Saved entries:
* * * * * * * * *
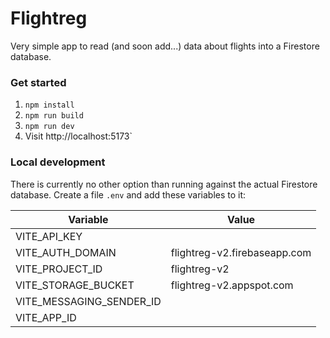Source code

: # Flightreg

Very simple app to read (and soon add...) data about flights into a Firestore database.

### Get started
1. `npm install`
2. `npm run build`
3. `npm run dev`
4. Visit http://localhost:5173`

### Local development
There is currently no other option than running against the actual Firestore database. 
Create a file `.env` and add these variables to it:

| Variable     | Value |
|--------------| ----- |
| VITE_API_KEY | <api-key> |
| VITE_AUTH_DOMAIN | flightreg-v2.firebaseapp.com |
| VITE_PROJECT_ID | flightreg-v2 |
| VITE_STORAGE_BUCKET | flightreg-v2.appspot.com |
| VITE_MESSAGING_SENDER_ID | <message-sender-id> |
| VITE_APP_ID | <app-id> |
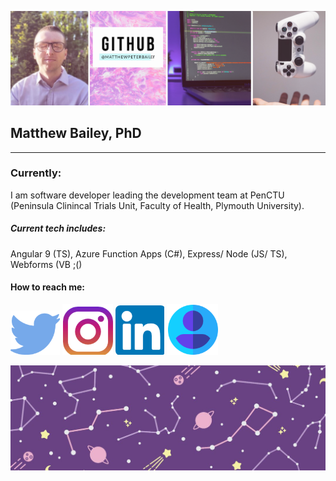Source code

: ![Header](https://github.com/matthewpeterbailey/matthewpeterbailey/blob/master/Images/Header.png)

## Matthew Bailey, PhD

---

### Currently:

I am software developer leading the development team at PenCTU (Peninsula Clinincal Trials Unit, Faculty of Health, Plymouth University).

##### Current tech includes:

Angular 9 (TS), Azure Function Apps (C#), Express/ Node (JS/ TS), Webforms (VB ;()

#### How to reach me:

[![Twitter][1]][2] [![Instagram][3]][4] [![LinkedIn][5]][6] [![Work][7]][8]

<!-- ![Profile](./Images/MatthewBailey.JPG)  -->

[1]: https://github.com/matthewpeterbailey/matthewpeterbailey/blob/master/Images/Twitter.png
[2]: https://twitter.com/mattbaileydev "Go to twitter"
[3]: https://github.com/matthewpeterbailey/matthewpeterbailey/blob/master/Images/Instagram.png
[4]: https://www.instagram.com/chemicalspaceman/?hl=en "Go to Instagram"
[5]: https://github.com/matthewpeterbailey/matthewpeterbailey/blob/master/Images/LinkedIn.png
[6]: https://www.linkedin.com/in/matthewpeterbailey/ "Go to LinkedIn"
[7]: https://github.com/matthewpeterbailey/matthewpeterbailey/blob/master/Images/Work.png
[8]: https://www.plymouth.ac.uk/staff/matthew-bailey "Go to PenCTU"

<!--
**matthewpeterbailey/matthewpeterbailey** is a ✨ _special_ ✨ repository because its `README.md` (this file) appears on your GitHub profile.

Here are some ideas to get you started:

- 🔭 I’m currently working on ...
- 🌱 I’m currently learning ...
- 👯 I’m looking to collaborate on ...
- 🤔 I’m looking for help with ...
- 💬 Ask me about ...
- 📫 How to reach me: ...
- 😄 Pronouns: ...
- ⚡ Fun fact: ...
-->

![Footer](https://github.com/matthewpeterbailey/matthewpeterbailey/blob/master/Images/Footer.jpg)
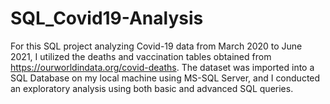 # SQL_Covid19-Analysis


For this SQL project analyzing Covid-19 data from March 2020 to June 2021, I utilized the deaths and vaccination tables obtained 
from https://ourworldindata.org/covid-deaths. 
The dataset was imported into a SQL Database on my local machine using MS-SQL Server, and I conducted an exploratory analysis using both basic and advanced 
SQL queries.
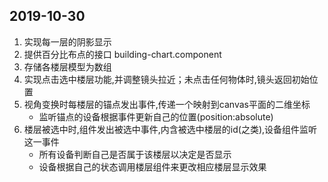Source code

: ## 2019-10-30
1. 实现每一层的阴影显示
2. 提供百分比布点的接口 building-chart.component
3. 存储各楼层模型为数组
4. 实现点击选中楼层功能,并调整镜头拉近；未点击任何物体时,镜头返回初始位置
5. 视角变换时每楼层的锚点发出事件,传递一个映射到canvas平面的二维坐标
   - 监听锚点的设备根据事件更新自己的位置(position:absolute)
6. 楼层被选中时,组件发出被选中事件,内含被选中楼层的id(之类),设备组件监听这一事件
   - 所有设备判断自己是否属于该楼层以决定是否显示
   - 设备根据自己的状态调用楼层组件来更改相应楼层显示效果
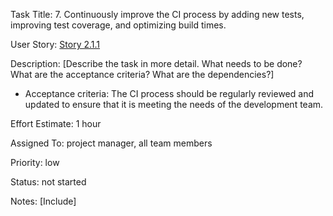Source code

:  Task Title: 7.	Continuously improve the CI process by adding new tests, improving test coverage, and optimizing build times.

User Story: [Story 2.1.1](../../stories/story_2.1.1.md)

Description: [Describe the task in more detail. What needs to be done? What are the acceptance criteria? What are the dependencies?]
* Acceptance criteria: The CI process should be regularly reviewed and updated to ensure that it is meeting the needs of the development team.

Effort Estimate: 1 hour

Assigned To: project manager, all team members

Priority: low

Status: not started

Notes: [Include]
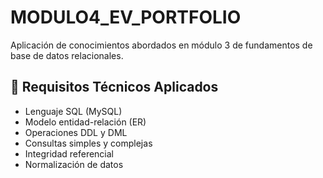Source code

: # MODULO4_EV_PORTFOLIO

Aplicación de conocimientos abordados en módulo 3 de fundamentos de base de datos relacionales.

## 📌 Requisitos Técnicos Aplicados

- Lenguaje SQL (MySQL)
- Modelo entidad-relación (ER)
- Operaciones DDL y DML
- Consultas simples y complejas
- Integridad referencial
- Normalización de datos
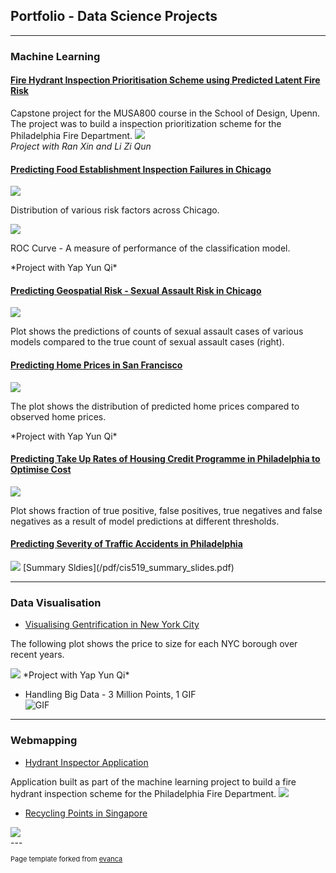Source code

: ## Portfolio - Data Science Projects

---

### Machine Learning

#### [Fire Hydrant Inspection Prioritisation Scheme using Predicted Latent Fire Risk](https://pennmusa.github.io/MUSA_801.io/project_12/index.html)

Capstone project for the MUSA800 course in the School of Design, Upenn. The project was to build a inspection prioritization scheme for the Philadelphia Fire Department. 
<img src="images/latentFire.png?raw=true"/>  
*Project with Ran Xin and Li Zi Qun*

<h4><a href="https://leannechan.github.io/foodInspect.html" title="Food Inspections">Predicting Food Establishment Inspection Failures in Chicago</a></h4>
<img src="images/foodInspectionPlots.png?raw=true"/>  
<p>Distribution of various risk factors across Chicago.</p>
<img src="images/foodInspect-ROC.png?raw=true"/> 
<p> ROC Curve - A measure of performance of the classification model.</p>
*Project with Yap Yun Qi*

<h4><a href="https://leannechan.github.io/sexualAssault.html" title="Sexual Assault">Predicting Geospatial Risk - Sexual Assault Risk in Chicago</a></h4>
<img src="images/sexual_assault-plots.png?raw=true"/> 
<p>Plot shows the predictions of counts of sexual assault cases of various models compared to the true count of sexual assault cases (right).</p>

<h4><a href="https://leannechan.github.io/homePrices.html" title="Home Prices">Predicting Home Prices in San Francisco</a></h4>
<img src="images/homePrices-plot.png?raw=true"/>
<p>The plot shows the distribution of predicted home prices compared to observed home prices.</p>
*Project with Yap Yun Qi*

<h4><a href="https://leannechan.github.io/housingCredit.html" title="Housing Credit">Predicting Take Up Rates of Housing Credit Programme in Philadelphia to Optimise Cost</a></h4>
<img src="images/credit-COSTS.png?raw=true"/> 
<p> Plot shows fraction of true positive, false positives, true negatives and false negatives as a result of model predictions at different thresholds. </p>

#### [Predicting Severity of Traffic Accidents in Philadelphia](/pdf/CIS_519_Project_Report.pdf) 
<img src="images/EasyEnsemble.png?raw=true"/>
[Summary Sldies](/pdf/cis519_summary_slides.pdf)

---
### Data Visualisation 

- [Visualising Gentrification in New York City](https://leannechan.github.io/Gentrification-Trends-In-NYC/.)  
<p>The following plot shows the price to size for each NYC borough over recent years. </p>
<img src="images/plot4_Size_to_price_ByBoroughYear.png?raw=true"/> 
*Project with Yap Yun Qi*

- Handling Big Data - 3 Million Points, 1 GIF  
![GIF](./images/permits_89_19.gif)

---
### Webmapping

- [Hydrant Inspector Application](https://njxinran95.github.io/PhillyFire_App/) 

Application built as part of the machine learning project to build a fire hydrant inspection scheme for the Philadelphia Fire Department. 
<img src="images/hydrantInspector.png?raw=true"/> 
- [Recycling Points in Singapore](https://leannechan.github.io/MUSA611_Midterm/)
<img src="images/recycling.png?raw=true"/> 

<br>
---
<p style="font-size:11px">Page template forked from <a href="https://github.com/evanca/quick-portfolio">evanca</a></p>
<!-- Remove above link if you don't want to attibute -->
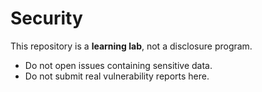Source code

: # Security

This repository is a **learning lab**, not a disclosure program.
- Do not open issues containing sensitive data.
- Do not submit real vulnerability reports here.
* * * * * * * * *
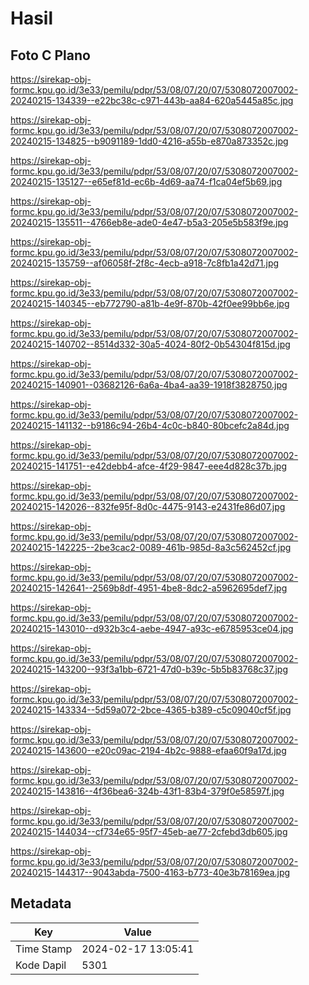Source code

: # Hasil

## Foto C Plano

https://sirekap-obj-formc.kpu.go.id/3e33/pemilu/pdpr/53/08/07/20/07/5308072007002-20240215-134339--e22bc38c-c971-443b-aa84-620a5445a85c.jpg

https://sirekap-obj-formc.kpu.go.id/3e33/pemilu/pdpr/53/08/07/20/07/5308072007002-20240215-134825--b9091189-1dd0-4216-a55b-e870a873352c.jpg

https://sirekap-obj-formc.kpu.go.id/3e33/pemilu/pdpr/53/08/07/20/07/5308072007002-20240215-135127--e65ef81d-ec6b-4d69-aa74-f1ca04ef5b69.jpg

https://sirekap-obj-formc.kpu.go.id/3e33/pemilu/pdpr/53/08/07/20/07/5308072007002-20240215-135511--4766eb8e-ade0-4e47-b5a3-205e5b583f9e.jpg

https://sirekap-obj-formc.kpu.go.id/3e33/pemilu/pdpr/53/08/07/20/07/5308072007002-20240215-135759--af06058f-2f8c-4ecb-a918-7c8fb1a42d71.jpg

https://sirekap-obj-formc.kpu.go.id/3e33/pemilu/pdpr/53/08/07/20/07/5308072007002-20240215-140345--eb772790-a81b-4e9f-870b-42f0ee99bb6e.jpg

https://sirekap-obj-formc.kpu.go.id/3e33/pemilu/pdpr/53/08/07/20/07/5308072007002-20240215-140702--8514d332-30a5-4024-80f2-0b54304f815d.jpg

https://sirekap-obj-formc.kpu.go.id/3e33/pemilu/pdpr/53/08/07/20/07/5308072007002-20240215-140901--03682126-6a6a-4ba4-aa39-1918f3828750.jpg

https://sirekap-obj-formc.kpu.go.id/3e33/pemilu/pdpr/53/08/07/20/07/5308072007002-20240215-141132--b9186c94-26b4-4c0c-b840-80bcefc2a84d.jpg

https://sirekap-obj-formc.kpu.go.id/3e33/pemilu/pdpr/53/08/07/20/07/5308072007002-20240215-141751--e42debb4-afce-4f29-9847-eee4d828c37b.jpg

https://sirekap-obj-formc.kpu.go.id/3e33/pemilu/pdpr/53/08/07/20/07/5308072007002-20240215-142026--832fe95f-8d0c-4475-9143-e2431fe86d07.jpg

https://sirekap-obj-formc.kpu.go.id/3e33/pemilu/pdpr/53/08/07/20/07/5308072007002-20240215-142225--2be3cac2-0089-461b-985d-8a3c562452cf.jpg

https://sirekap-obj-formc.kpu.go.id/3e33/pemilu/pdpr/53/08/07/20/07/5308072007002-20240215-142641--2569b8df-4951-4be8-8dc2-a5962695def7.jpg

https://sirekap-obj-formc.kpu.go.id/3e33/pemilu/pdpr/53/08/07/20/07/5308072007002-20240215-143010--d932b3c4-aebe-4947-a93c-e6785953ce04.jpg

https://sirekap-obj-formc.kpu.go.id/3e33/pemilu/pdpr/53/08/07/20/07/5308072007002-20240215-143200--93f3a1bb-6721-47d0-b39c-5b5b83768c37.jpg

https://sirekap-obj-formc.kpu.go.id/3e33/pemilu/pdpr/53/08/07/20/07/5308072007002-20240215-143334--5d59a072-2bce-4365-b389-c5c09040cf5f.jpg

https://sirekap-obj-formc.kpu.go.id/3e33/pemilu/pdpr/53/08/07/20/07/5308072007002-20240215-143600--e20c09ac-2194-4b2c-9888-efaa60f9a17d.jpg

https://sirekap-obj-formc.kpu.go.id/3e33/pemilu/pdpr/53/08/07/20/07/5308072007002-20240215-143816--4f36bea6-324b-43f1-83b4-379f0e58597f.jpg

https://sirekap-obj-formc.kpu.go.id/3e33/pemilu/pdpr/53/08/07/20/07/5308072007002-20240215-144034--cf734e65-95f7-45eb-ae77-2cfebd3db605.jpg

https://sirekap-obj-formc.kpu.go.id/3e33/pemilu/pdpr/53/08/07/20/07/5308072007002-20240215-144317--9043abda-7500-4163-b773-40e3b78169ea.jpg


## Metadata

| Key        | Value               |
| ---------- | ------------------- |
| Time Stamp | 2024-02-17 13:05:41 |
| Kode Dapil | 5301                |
* * * * * * * * *
*WORK REQUEST:*
Your answer is the exact run of lines above from the one with "# SQL_Covid19-Analysis" through the one with "and Li Zi Qun*", both ends included, minus any picture.

*ANSWER TO THIS TASK:*
 # SQL_Covid19-Analysis


For this SQL project analyzing Covid-19 data from March 2020 to June 2021, I utilized the deaths and vaccination tables obtained 
from https://ourworldindata.org/covid-deaths. 
The dataset was imported into a SQL Database on my local machine using MS-SQL Server, and I conducted an exploratory analysis using both basic and advanced 
SQL queries.
Source code

: ## 2019-10-30
1. 实现每一层的阴影显示
2. 提供百分比布点的接口 building-chart.component
3. 存储各楼层模型为数组
4. 实现点击选中楼层功能,并调整镜头拉近；未点击任何物体时,镜头返回初始位置
5. 视角变换时每楼层的锚点发出事件,传递一个映射到canvas平面的二维坐标
   - 监听锚点的设备根据事件更新自己的位置(position:absolute)
6. 楼层被选中时,组件发出被选中事件,内含被选中楼层的id(之类),设备组件监听这一事件
   - 所有设备判断自己是否属于该楼层以决定是否显示
   - 设备根据自己的状态调用楼层组件来更改相应楼层显示效果
Source code

:  Task Title: 7.	Continuously improve the CI process by adding new tests, improving test coverage, and optimizing build times.

User Story: [Story 2.1.1](../../stories/story_2.1.1.md)

Description: [Describe the task in more detail. What needs to be done? What are the acceptance criteria? What are the dependencies?]
* Acceptance criteria: The CI process should be regularly reviewed and updated to ensure that it is meeting the needs of the development team.

Effort Estimate: 1 hour

Assigned To: project manager, all team members

Priority: low

Status: not started

Notes: [Include]
Source code

: # MODULO4_EV_PORTFOLIO

Aplicación de conocimientos abordados en módulo 3 de fundamentos de base de datos relacionales.

## 📌 Requisitos Técnicos Aplicados

- Lenguaje SQL (MySQL)
- Modelo entidad-relación (ER)
- Operaciones DDL y DML
- Consultas simples y complejas
- Integridad referencial
- Normalización de datos
Source code

: ## Portfolio - Data Science Projects

---

### Machine Learning

#### [Fire Hydrant Inspection Prioritisation Scheme using Predicted Latent Fire Risk](https://pennmusa.github.io/MUSA_801.io/project_12/index.html)

Capstone project for the MUSA800 course in the School of Design, Upenn. The project was to build a inspection prioritization scheme for the Philadelphia Fire Department. 
<img src="images/latentFire.png?raw=true"/>  
*Project with Ran Xin and Li Zi Qun*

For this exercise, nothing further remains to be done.